模拟故障
| Node | IP | State |
| etcd-1 | 172.21.130.169 | True |
| etcd-2 | 172.21.130.168 | Flase |
| etcd-3 | 172.28.17.85 | Flase |
主动停止其他两个节点
[root@master2 ~]# systemctl stop etcd
[root@master1 ~]# systemctl stop etcd
查看集群可用与否(直接查个数据即可验证可用性)
[root@master ~]# etcdctl ${ep} get hello
{"level":"warn","ts":"2021-05-21T15:47:28.624+0800","caller":"clientv3/retry_interceptor.go:62","msg":"retrying of unary invoker failed","target":"endpoint://client-ef52c0b1-6bee-4ea0-851f-e841d615af83/172.21.130.169:2379","attempt":0,"error":"rpc error: code = DeadlineExceeded desc = context deadline exceeded"}
Error: context deadline exceeded
[root@master ~]# etcdctl ${ep} endpoint status
{"level":"warn","ts":"2021-05-21T15:47:40.977+0800","caller":"clientv3/retry_interceptor.go:62","msg":"retrying of unary invoker failed","target":"passthrough:///https://172.21.130.168:2379","attempt":0,"error":"rpc error: code = DeadlineExceeded desc = latest balancer error: connection error: desc = \"transport: Error while dialing dial tcp 172.21.130.168:2379: connect: connection refused\""}
Failed to get the status of endpoint https://172.21.130.168:2379 (context deadline exceeded)
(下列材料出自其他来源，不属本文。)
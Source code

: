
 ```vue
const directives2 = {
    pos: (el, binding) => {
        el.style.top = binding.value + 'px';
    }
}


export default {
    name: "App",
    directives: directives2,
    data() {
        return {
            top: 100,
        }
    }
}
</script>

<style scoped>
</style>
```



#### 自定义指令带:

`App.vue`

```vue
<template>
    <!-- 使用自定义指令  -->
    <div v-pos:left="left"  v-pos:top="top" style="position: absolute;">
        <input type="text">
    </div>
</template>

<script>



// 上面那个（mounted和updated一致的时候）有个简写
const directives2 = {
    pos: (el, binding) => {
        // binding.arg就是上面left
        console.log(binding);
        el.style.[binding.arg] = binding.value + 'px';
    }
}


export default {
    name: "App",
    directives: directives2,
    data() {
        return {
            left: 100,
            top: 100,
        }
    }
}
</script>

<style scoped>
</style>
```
{"level":"warn","ts":"2021-05-21T15:47:45.978+0800","caller":"clientv3/retry_interceptor.go:62","msg":"retrying of unary invoker failed","target":"passthrough:///https://172.28.17.85:2379","attempt":0,"error":"rpc error: code = DeadlineExceeded desc = latest balancer error: connection error: desc = \"transport: Error while dialing dial tcp 172.28.17.85:2379: connect: connection refused\""}
Failed to get the status of endpoint https://172.28.17.85:2379 (context deadline exceeded)
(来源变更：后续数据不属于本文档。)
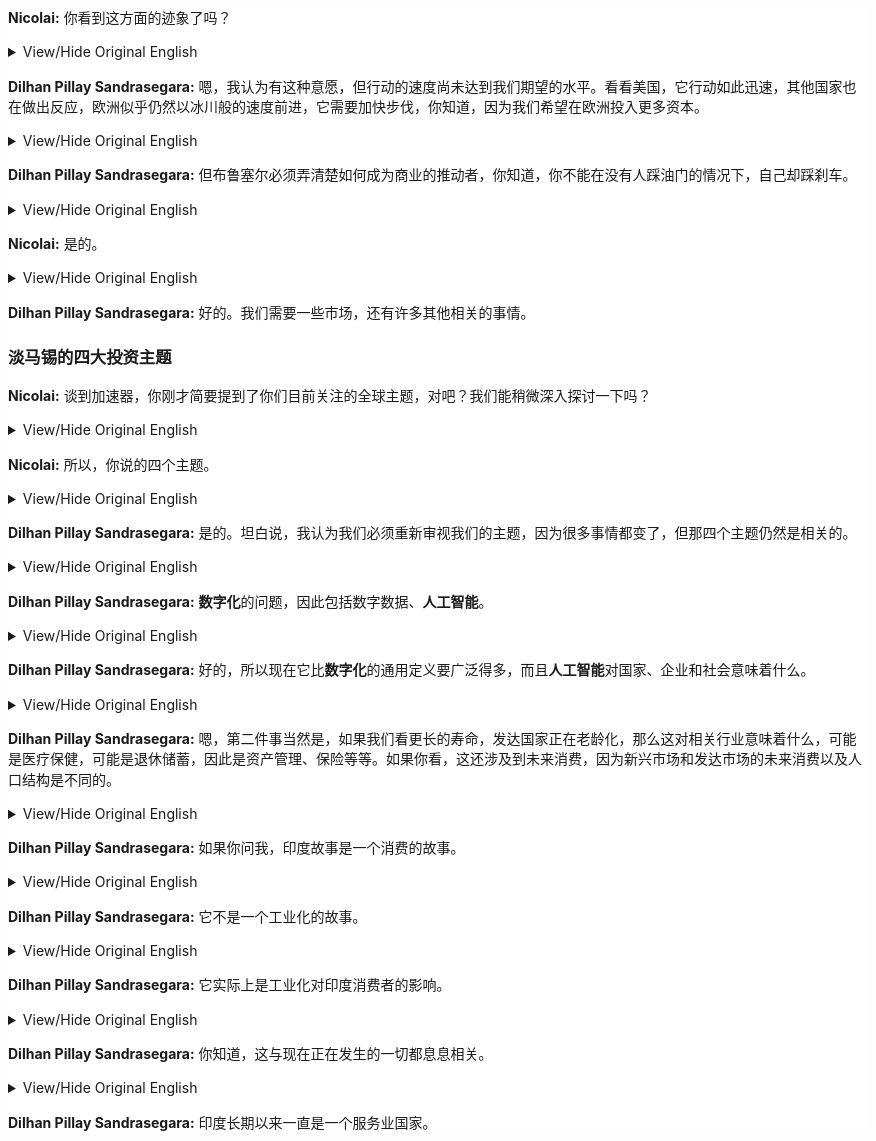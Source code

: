 **Nicolai:** 你看到这方面的迹象了吗？

<details><summary>View/Hide Original English</summary></details>

**Dilhan Pillay Sandrasegara:** 嗯，我认为有这种意愿，但行动的速度尚未达到我们期望的水平。看看美国，它行动如此迅速，其他国家也在做出反应，欧洲似乎仍然以冰川般的速度前进，它需要加快步伐，你知道，因为我们希望在欧洲投入更多资本。

<details><summary>View/Hide Original English</summary></details>

**Dilhan Pillay Sandrasegara:** 但布鲁塞尔必须弄清楚如何成为商业的推动者，你知道，你不能在没有人踩油门的情况下，自己却踩刹车。

<details><summary>View/Hide Original English</summary></details>

**Nicolai:** 是的。

<details><summary>View/Hide Original English</summary></details>

**Dilhan Pillay Sandrasegara:** 好的。我们需要一些市场，还有许多其他相关的事情。

### 淡马锡的四大投资主题

**Nicolai:** 谈到加速器，你刚才简要提到了你们目前关注的全球主题，对吧？我们能稍微深入探讨一下吗？

<details><summary>View/Hide Original English</summary></details>

**Nicolai:** 所以，你说的四个主题。

<details><summary>View/Hide Original English</summary></details>

**Dilhan Pillay Sandrasegara:** 是的。坦白说，我认为我们必须重新审视我们的主题，因为很多事情都变了，但那四个主题仍然是相关的。

<details><summary>View/Hide Original English</summary></details>

**Dilhan Pillay Sandrasegara:** **数字化**的问题，因此包括数字数据、**人工智能**。

<details><summary>View/Hide Original English</summary></details>

**Dilhan Pillay Sandrasegara:** 好的，所以现在它比**数字化**的通用定义要广泛得多，而且**人工智能**对国家、企业和社会意味着什么。

<details><summary>View/Hide Original English</summary></details>

**Dilhan Pillay Sandrasegara:** 嗯，第二件事当然是，如果我们看更长的寿命，发达国家正在老龄化，那么这对相关行业意味着什么，可能是医疗保健，可能是退休储蓄，因此是资产管理、保险等等。如果你看，这还涉及到未来消费，因为新兴市场和发达市场的未来消费以及人口结构是不同的。

<details><summary>View/Hide Original English</summary></details>

**Dilhan Pillay Sandrasegara:** 如果你问我，印度故事是一个消费的故事。

<details><summary>View/Hide Original English</summary></details>

**Dilhan Pillay Sandrasegara:** 它不是一个工业化的故事。

<details><summary>View/Hide Original English</summary></details>

**Dilhan Pillay Sandrasegara:** 它实际上是工业化对印度消费者的影响。

<details><summary>View/Hide Original English</summary></details>

**Dilhan Pillay Sandrasegara:** 你知道，这与现在正在发生的一切都息息相关。

<details><summary>View/Hide Original English</summary></details>

**Dilhan Pillay Sandrasegara:** 印度长期以来一直是一个服务业国家。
https://172.21.130.169:2379, 4c978cbca553cd70, 3.4.16, 20 kB, false, false, 6, 11, 11, etcdserver: no leader
查看发现集群已经瘫痪了,Leader仲裁如期丢失
数据很重要,怎么办。
快照什么都用不了,那就冷备份吧。
开始cp数据
[root@master ~]# \cp -a /var/local/etcd/data/ ./data.`date +%F-%S`
[root@master ~]# ls
data.2021-05-21 data.2021-05-21-37 etcd_ssl etcd-v3.4.16-linux-amd64 etcd-v3.4.16-linux-amd64.tar.gz
[root@master ~]#
准备修改配置文件与启动文件
[root@master ~]# cat /var/local/etcd/cfg/etcd.conf
#[Member]
ETCD_NAME="etcd-1"
ETCD_DATA_DIR="/var/local/etcd/data/default.etcd"
ETCD_LISTEN_PEER_URLS="https://172.21.130.169:2380"
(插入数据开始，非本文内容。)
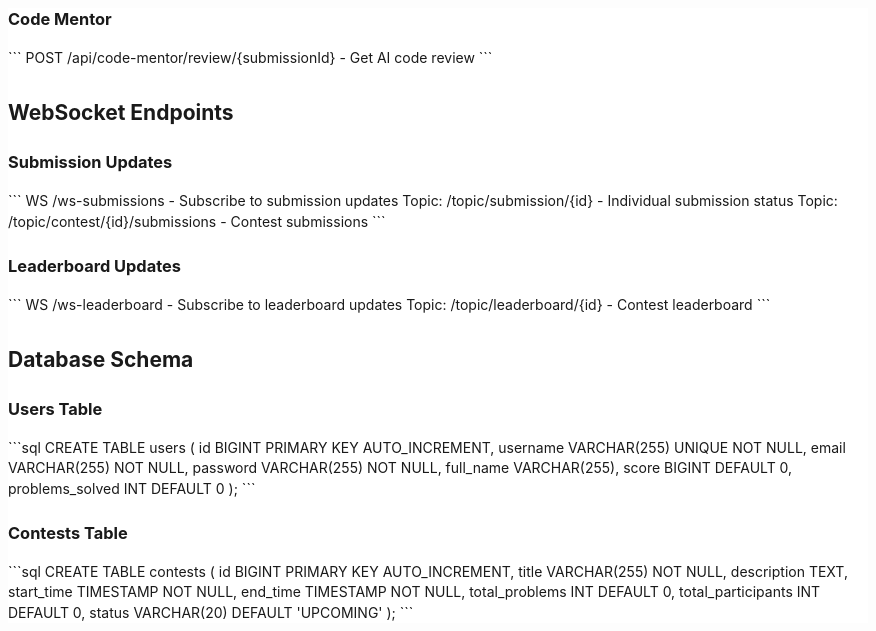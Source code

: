 ### Code Mentor
\`\`\`
POST   /api/code-mentor/review/{submissionId} - Get AI code review
\`\`\`

## WebSocket Endpoints

### Submission Updates
\`\`\`
WS     /ws-submissions            - Subscribe to submission updates
Topic: /topic/submission/{id}     - Individual submission status
Topic: /topic/contest/{id}/submissions - Contest submissions
\`\`\`

### Leaderboard Updates
\`\`\`
WS     /ws-leaderboard            - Subscribe to leaderboard updates
Topic: /topic/leaderboard/{id}    - Contest leaderboard
\`\`\`

## Database Schema

### Users Table
\`\`\`sql
CREATE TABLE users (
  id BIGINT PRIMARY KEY AUTO_INCREMENT,
  username VARCHAR(255) UNIQUE NOT NULL,
  email VARCHAR(255) NOT NULL,
  password VARCHAR(255) NOT NULL,
  full_name VARCHAR(255),
  score BIGINT DEFAULT 0,
  problems_solved INT DEFAULT 0
);
\`\`\`

### Contests Table
\`\`\`sql
CREATE TABLE contests (
  id BIGINT PRIMARY KEY AUTO_INCREMENT,
  title VARCHAR(255) NOT NULL,
  description TEXT,
  start_time TIMESTAMP NOT NULL,
  end_time TIMESTAMP NOT NULL,
  total_problems INT DEFAULT 0,
  total_participants INT DEFAULT 0,
  status VARCHAR(20) DEFAULT 'UPCOMING'
);
\`\`\`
ETCD_LISTEN_CLIENT_URLS="https://172.21.130.169:2379"
#[Clustering]
ETCD_INITIAL_ADVERTISE_PEER_URLS="https://172.21.130.169:2380"
ETCD_ADVERTISE_CLIENT_URLS="https://172.21.130.169:2379"
ETCD_INITIAL_CLUSTER="etcd-1=https://172.21.130.169:2380,etcd-2=https://172.21.130.168:2380,etcd-3=https://172.28.17.85:2380"
ETCD_INITIAL_CLUSTER_TOKEN="my-etcd-cluster"
ETCD_INITIAL_CLUSTER_STATE="new" //如果没有数据的集群用new,有数据的用existing切记!!
#[security]
ETCD_CERT_FILE="/var/local/etcd/ssl/server.pem"
ETCD_KEY_FILE="/var/local/etcd/ssl/server-key.pem"
ETCD_TRUSTED_CA_FILE="/var/local/etcd/ssl/ca.pem"
ETCD_PEER_CERT_FILE="/var/local/etcd/ssl/member.pem"
ETCD_PEER_KEY_FILE="/var/local/etcd/ssl/member-key.pem"
ETCD_PEER_TRUSTED_CA_FILE="/var/local/etcd/ssl/ca.pem"
ETCD_CLIENT_CERT_AUTH="true"
ETCD_PEER_CLIENT_CERT_AUTH="true"
[root@master ~]#
修改启动文件
[root@master ~]# cat /usr/lib/systemd/system/etcd.service
[Unit]
Description=Etcd Server
After=network.target
After=network-online.target
Wants=network-online.target
[Service]
Type=notify
EnvironmentFile=/var/local/etcd/cfg/etcd.conf
ExecStart=/usr/local/bin/etcd --auto-compaction-retention=1 \
--max-request-bytes=31457280 \
--quota-backend-bytes=1073741824 \
--force-new-cluster=true \
--logger=zap
Restart=on-failure
LimitNOFILE=65536
[Install]
WantedBy=multi-user.target
[root@master ~]#
解释一下这个参数,作用就是强制刷新实际就是重置了集群ID与集群所有成员的信息,启动之后就是单节点。配合state使用记得模式用new(因为等于拆集群抛开两个节点单节点)。(集群瘫痪成单节点在恢复集群有奇效)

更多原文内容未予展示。